I think there is a time when everyone who takes martial arts feels discouraged. I think there is a time in everyone’s LIFE when they feel discouraged over one thing or another. If you haven’t felt that way yet, don’t worry you will. Probably many times over.
Let’s say you consistently show up for your martial arts classes (or fill in the blank here – your job, your relationship, tennis lesson, whatever), you try hard and still you just can’t seem to get it right. Or, maybe, you are sparring and feeling a bit beat up by those who are higher in rank, faster, younger or who just naturally seem to “get it”. Maybe you sense that your teacher (mother, father, employer etc) is not pleased with your progress. Perhaps, and for some this is worse, you haven’t been asked to test for the next level yet others, who are your juniors, are being promoted (in rank or to the job you wanted..you get the picture).
Whatever your own personal reasons are for feeling discouraged, what do you do when the going gets tough? Do you give up? Shed a few tears? Stomp your feet and ask yourself who needs the stress and aggravation of it all anyway? Well, may be tempting at times to do one or even all those things.
Before you get ready to up and quit your martial arts practice (or job, relationship, tennis lessons etc.) you might want to pause and reflect a bit. At least I find that it has always helped me in handling those periods of being discouraged. You know those times when you can’t seem to get anything “right”.
I think about something I heard my teacher once say. He was speaking with us at the end of a class and mentioned that a student had recently demonstrated something they had been doing for awhile (some simple breathing exercises – nothing complex) that I gathered did not too closely resemble what had been taught.
My teacher then asked what I thought was ultimately a pretty profound question and one that has stuck with me ever since. He asked “Where was the sincerity in this student’s practice?” Then he asked us, “How sincere are you in your practice?”
For me that was one of those “stop and look in the mirror moments.” One that I knew I needed to file away for future reference. Slide it out of my back pocket at the appropriate time and have a good long look.

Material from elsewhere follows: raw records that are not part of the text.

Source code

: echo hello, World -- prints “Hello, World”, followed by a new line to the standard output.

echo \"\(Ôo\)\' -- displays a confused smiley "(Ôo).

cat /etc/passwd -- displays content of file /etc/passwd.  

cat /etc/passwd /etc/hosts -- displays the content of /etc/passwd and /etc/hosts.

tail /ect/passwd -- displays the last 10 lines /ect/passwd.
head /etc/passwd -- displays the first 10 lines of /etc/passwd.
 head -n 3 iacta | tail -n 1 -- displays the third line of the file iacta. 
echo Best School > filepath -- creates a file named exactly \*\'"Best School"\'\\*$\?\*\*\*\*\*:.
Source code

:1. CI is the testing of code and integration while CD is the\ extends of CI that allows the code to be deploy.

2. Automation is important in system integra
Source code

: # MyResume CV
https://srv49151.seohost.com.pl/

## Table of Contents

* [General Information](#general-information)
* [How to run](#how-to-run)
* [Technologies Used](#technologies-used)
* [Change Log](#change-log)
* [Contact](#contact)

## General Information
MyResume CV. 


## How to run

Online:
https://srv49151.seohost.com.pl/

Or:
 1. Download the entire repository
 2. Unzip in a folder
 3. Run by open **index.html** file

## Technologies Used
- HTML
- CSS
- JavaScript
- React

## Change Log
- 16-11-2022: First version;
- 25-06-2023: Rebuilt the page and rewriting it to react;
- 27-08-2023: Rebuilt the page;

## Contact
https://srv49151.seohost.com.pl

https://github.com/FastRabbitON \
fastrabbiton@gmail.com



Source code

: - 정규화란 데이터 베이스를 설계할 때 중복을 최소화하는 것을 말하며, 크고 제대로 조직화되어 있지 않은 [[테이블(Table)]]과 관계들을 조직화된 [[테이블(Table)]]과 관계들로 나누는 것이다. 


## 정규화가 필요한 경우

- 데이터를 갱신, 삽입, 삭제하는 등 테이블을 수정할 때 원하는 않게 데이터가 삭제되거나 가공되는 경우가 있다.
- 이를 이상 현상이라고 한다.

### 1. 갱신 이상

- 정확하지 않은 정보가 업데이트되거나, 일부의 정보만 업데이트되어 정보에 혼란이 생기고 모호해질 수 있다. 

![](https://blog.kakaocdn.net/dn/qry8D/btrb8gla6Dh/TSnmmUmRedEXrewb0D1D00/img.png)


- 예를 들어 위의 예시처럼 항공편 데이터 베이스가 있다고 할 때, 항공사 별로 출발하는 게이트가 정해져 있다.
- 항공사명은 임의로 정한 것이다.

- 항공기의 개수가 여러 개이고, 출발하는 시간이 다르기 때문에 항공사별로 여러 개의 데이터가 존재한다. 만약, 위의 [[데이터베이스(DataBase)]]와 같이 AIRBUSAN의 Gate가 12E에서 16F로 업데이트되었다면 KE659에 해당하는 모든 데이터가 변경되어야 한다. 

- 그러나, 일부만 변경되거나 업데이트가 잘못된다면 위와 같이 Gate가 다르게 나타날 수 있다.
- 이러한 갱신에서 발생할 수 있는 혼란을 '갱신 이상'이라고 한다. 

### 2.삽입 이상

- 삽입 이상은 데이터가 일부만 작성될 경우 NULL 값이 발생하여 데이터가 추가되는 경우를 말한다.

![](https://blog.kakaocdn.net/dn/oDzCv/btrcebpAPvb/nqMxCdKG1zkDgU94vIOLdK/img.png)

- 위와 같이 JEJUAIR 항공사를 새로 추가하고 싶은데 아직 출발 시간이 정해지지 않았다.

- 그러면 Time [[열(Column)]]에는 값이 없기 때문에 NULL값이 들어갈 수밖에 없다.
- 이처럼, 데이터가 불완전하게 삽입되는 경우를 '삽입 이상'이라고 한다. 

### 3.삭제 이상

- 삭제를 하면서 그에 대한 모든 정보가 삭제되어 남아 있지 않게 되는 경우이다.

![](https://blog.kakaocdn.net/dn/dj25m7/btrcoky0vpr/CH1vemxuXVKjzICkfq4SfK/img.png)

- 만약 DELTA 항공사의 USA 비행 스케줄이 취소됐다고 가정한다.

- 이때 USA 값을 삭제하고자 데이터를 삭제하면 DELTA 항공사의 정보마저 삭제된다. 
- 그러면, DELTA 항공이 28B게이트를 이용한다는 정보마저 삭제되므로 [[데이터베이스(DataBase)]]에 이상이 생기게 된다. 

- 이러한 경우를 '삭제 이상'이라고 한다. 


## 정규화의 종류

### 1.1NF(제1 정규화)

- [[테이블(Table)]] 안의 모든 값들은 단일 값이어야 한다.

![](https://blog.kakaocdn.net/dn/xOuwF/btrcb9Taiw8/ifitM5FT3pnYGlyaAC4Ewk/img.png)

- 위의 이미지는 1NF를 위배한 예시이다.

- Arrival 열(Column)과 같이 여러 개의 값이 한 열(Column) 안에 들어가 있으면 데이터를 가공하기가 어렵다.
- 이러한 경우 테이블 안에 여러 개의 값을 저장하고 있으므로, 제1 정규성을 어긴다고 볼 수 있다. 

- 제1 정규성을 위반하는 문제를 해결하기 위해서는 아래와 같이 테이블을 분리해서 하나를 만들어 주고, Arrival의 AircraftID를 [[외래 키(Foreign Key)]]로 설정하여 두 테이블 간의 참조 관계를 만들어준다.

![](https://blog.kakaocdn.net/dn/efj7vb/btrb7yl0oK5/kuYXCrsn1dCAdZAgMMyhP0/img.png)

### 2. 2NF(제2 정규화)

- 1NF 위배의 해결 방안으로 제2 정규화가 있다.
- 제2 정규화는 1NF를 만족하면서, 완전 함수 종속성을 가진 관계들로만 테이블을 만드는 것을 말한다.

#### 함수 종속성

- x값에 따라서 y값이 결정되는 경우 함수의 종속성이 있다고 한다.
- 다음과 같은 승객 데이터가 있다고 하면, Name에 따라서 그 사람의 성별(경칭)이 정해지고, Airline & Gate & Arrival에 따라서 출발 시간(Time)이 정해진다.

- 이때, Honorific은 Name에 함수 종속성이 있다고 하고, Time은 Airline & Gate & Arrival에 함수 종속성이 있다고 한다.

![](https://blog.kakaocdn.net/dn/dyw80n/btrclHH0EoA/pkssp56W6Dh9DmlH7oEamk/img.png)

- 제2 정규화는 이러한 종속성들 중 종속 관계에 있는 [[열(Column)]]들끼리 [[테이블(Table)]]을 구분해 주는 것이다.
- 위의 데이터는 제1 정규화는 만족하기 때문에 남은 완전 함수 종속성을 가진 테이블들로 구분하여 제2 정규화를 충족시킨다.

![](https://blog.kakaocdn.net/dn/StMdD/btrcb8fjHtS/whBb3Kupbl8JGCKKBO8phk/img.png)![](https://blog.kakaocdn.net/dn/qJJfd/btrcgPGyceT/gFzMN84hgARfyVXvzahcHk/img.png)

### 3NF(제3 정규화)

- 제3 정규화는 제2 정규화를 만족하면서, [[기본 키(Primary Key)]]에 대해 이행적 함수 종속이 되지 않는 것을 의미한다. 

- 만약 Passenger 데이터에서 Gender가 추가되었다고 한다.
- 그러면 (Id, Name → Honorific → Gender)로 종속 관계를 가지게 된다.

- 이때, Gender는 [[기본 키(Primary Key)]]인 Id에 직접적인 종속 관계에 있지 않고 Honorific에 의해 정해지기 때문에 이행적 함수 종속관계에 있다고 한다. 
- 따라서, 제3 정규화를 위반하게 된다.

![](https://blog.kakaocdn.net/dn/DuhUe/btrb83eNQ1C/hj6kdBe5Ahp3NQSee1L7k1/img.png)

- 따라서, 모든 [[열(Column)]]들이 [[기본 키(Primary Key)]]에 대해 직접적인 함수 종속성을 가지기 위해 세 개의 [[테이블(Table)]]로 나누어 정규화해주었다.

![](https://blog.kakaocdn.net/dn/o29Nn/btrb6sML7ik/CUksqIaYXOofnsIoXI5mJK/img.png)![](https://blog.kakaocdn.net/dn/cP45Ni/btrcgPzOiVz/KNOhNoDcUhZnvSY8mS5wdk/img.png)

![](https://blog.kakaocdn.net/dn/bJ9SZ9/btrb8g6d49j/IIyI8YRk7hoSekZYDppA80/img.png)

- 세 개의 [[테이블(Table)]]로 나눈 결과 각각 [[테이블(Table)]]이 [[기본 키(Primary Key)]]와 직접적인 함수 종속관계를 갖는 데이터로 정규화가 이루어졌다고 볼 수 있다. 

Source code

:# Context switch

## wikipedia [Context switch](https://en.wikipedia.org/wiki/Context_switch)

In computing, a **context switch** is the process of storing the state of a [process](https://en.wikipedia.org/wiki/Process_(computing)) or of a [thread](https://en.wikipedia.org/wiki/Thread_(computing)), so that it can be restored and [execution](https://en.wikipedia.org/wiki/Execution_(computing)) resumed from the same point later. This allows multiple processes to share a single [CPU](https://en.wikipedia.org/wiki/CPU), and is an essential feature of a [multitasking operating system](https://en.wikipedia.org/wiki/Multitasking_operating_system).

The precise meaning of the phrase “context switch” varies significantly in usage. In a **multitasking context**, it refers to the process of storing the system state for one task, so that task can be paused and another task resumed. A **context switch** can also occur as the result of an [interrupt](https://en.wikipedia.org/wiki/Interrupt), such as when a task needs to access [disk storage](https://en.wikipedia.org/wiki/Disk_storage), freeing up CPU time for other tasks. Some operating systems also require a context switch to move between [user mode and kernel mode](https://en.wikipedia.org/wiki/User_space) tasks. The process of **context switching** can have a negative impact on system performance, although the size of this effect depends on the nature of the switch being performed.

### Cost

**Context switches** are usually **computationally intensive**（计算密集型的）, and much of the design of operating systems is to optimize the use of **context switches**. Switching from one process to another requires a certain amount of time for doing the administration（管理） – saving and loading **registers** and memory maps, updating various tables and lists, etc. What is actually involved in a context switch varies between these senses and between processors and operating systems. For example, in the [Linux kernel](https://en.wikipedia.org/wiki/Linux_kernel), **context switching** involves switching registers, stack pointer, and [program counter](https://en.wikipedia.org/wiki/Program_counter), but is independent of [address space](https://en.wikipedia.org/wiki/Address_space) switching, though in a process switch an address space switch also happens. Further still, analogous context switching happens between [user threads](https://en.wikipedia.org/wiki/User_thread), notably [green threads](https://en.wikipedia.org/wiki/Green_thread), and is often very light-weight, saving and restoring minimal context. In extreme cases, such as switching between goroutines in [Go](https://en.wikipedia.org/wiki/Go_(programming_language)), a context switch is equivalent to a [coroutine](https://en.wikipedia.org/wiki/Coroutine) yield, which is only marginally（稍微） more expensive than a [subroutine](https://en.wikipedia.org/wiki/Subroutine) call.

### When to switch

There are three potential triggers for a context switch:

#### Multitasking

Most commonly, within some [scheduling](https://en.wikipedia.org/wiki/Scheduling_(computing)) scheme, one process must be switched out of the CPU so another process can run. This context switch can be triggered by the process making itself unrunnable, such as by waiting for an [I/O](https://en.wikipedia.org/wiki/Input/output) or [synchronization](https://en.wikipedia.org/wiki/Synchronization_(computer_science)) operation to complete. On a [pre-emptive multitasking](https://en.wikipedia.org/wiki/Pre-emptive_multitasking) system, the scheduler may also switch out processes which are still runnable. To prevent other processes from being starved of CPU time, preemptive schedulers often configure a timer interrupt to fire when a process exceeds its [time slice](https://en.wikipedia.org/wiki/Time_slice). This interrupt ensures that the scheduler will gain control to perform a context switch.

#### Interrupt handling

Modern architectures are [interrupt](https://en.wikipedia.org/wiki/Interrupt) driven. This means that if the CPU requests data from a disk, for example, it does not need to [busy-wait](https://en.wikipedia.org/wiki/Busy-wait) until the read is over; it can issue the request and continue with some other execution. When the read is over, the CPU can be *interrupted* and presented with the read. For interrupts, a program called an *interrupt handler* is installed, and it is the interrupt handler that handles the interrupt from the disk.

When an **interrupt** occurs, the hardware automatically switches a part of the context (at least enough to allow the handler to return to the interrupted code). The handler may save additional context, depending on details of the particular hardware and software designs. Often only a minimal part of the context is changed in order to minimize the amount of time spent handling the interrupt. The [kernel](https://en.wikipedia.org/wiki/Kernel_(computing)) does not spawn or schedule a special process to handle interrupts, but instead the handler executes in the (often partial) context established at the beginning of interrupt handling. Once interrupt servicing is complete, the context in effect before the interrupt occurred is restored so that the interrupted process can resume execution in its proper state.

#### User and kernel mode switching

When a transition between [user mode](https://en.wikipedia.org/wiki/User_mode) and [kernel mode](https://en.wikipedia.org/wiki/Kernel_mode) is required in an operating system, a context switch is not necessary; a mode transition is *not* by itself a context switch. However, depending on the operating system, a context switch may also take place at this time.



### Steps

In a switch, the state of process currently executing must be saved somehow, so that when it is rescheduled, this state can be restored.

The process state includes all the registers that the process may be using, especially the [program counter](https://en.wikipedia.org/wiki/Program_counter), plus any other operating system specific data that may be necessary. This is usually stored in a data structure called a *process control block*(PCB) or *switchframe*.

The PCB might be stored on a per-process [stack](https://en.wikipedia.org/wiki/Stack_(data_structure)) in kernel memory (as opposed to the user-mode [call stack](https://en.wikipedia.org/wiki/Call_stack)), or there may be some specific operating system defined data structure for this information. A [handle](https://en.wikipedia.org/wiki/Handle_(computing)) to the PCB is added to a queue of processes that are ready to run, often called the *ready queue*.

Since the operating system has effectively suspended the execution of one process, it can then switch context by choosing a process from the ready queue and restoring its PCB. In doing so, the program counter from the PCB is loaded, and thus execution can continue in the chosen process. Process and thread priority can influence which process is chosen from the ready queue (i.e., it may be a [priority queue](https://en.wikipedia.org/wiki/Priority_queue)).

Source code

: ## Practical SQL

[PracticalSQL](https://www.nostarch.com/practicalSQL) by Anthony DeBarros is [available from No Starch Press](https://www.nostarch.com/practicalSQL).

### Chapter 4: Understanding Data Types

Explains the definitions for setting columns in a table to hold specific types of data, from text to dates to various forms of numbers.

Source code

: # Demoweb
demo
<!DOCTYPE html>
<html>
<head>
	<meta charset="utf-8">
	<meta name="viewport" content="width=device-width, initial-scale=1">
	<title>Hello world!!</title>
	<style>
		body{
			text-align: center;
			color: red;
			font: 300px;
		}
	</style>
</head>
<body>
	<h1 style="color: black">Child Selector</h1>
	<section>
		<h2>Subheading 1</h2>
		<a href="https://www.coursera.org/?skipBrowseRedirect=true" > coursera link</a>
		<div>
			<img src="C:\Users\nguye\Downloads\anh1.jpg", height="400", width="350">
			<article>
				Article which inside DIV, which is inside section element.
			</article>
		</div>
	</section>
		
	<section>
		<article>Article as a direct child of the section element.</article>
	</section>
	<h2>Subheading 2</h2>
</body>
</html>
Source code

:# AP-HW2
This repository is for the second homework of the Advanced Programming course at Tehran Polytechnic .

When I start to feel down about my martial arts training I ask myself that question. How sincere am I being in my practice? How many hours have I been practicing per week lately? When I was practicing was it good, focused practice or was my mind all over the place? How good has my focus been while in my kung fu class? Was I really a hundred percent there when something was being said or demonstrated to me that I couldn’t seem to grasp?
Often, the answer comes back fairly clear that I could be doing more for myself. Why should I expect to “get it” if I am not giving it all of the time and effort I know it requires? Being honest with yourself isn’t always fun but I’m thinking it is necessary if you are serious about what you have invested all that time and effort in. Let’s face it, it is easier to limp off into the corner to lick your wounds all while mumbling to yourself that no one understands you or the challenges that you face.
But you know what I’m slowly finding out? EVERYONE has their challenges. Some you can see, some are well hidden… but everyone’s got them. The difference being is whether or not you let those act as excuses or if you are going to do your damnest to overcome them.
During those moments of self examination, I remind myself of all the reasons I practice in the first place -the primary one being to improve my health. When I keep that at the forefront of my mind it becomes much easier to pick myself back up and keep things in perspective. After all, I’m not there to be the next female Bruce Lee. I’m there to try to do the best I can while getting the most out of the practice.
A little honesty and self reflection can go a long way to helping you hang in there. So when you are feeling discouraged or are thinking about quitting… try stopping a moment and slide out that mirror.